Avenue B Brunette to Bergdorf Blonde: Trade those Filthmart jeans in for a shrunken seersucker blazer ($179) and a jaunty pleated skirt ($89) from CLUB MONACO, the place for ersatz designer goods that are guaranteed to give you that I-work-in-an-art-gallery-but-don’t-really-need-the-money look. Though a pair of genuine Choos and one of those infernal Birkins will boost the verisimilitude of your ensemble, all is not lost if you’re reduced to Nine Wests and a jelly Kelly. Or maybe you should just dump the purse and go barefoot: Pretend you’re one of those women who buy their St. Barts-bound duds at Calypso on Mott Street, where tiered cotton skirts and sparkly Indian tunics are in the $200-to-$250 range. Only you don’t go to Calypso; you go around the corner to DÖ KHAM (51 Prince Street), where similar skirts are $65 and those Indian shirts, albeit absent the sprinkle of sequins and relying merely on traditional embroidery for embellishment, are currently $30 in thin cotton, $40 in tissue silk.

Williamsburg Waif to Museum Moll: The spectacular “Dangerous Liaisons: Fashion and Furniture in the 18th Century” at the Metropolitan Museum of Art’s Costume Institute may make you wish you were a femme du monde with a mile-high coiffure, but where are you going to get a robe à la polonaise? Nowhere, that’s where. Evoke the naughty, bawdy spirit of the 18th century instead with a visit to VICTORIA’S SECRET, where a corset that consists mostly of spidery crisscross lacings in front and nothing but a thong and a few paltry strings in back is $58. Or head for the Brooklyn Museum and take in the retrospective of the late, great Patrick Kelly, whose cheerful, rambunctious clothes and outsize personality caused such a stir in the ’80s. Get the Kelly look by fishing a plain black dress out of your closet and decorating it with multicolored plastic buttons the way Kelly used to do. At the ancient K TRIMMING (519 Broadway), a retail holdout from long before Soho was Soho, the prices are as antediluvian as the setting: Along with all manner of bargain braid, rickrack, patches, studs, beads, and practically anything else you can stick or sew on fabric is a selection of buttons, so vast as to be uncountable, priced from 25 cents to $1.25.
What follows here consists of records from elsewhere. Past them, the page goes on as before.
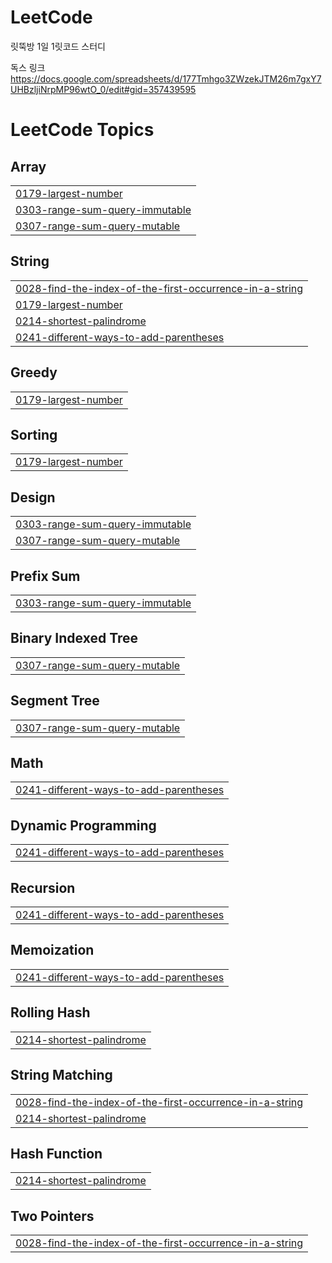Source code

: # LeetCode

릿뚝방 1일 1릿코드 스터디

독스 링크 https://docs.google.com/spreadsheets/d/177Tmhgo3ZWzekJTM26m7gxY7UHBzljiNrpMP96wtO_0/edit#gid=357439595

<!---LeetCode Topics Start-->
# LeetCode Topics
## Array
|  |
| ------- |
| [0179-largest-number](https://github.com/Myeongjoon/LeetCode/tree/master/0179-largest-number) |
| [0303-range-sum-query-immutable](https://github.com/Myeongjoon/LeetCode/tree/master/0303-range-sum-query-immutable) |
| [0307-range-sum-query-mutable](https://github.com/Myeongjoon/LeetCode/tree/master/0307-range-sum-query-mutable) |
## String
|  |
| ------- |
| [0028-find-the-index-of-the-first-occurrence-in-a-string](https://github.com/Myeongjoon/LeetCode/tree/master/0028-find-the-index-of-the-first-occurrence-in-a-string) |
| [0179-largest-number](https://github.com/Myeongjoon/LeetCode/tree/master/0179-largest-number) |
| [0214-shortest-palindrome](https://github.com/Myeongjoon/LeetCode/tree/master/0214-shortest-palindrome) |
| [0241-different-ways-to-add-parentheses](https://github.com/Myeongjoon/LeetCode/tree/master/0241-different-ways-to-add-parentheses) |
## Greedy
|  |
| ------- |
| [0179-largest-number](https://github.com/Myeongjoon/LeetCode/tree/master/0179-largest-number) |
## Sorting
|  |
| ------- |
| [0179-largest-number](https://github.com/Myeongjoon/LeetCode/tree/master/0179-largest-number) |
## Design
|  |
| ------- |
| [0303-range-sum-query-immutable](https://github.com/Myeongjoon/LeetCode/tree/master/0303-range-sum-query-immutable) |
| [0307-range-sum-query-mutable](https://github.com/Myeongjoon/LeetCode/tree/master/0307-range-sum-query-mutable) |
## Prefix Sum
|  |
| ------- |
| [0303-range-sum-query-immutable](https://github.com/Myeongjoon/LeetCode/tree/master/0303-range-sum-query-immutable) |
## Binary Indexed Tree
|  |
| ------- |
| [0307-range-sum-query-mutable](https://github.com/Myeongjoon/LeetCode/tree/master/0307-range-sum-query-mutable) |
## Segment Tree
|  |
| ------- |
| [0307-range-sum-query-mutable](https://github.com/Myeongjoon/LeetCode/tree/master/0307-range-sum-query-mutable) |
## Math
|  |
| ------- |
| [0241-different-ways-to-add-parentheses](https://github.com/Myeongjoon/LeetCode/tree/master/0241-different-ways-to-add-parentheses) |
## Dynamic Programming
|  |
| ------- |
| [0241-different-ways-to-add-parentheses](https://github.com/Myeongjoon/LeetCode/tree/master/0241-different-ways-to-add-parentheses) |
## Recursion
|  |
| ------- |
| [0241-different-ways-to-add-parentheses](https://github.com/Myeongjoon/LeetCode/tree/master/0241-different-ways-to-add-parentheses) |
## Memoization
|  |
| ------- |
| [0241-different-ways-to-add-parentheses](https://github.com/Myeongjoon/LeetCode/tree/master/0241-different-ways-to-add-parentheses) |
## Rolling Hash
|  |
| ------- |
| [0214-shortest-palindrome](https://github.com/Myeongjoon/LeetCode/tree/master/0214-shortest-palindrome) |
## String Matching
|  |
| ------- |
| [0028-find-the-index-of-the-first-occurrence-in-a-string](https://github.com/Myeongjoon/LeetCode/tree/master/0028-find-the-index-of-the-first-occurrence-in-a-string) |
| [0214-shortest-palindrome](https://github.com/Myeongjoon/LeetCode/tree/master/0214-shortest-palindrome) |
## Hash Function
|  |
| ------- |
| [0214-shortest-palindrome](https://github.com/Myeongjoon/LeetCode/tree/master/0214-shortest-palindrome) |
## Two Pointers
|  |
| ------- |
| [0028-find-the-index-of-the-first-occurrence-in-a-string](https://github.com/Myeongjoon/LeetCode/tree/master/0028-find-the-index-of-the-first-occurrence-in-a-string) |
<!---LeetCode Topics End-->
Gap Galumpher to Galliano Gal: Why settle for chain store duds when you can look like you just stepped off a Paris runway? At FREAKS LOUNGE (18 West 8th Street), the stock is so cheerfully nutty it could have come from the fevered dreams of the mad John Galliano, only here everything is less than $100 rather than more than $1,000. An ankle-length, skintight cotton-knit dress features three faces of someone who looks like Alex in A Clockwork Orange but turns out, we surmise, to be a member of the Adicts, since that is what’s inscribed over his trio of heads ($99); short as it is, a minuscule Chinese silk skirt sports black tulle ruff at its frisky hem ($54). Galliano too tame for you? Then go to and take a look at Rei Kawakubo’s Comme des Garçons collections: For spring 2004 she features virtually topless models clad in humongous skirts; for fall 2004 the mannequins’ lipstick covers only half their mouths, an innovative—and inexpensive!—way to stay ahead of the fashion pack. This special makeup will take practice, so hightail it over to SEPHORA, where $45 will buy a kit by Lola that contains 12 little lipsticks and is called the Gloss Menagerie (Tennessee is rolling). Now just take off your shirt, make up half your face, put on the weirdest skirt you can find, and get ready for your big reveal.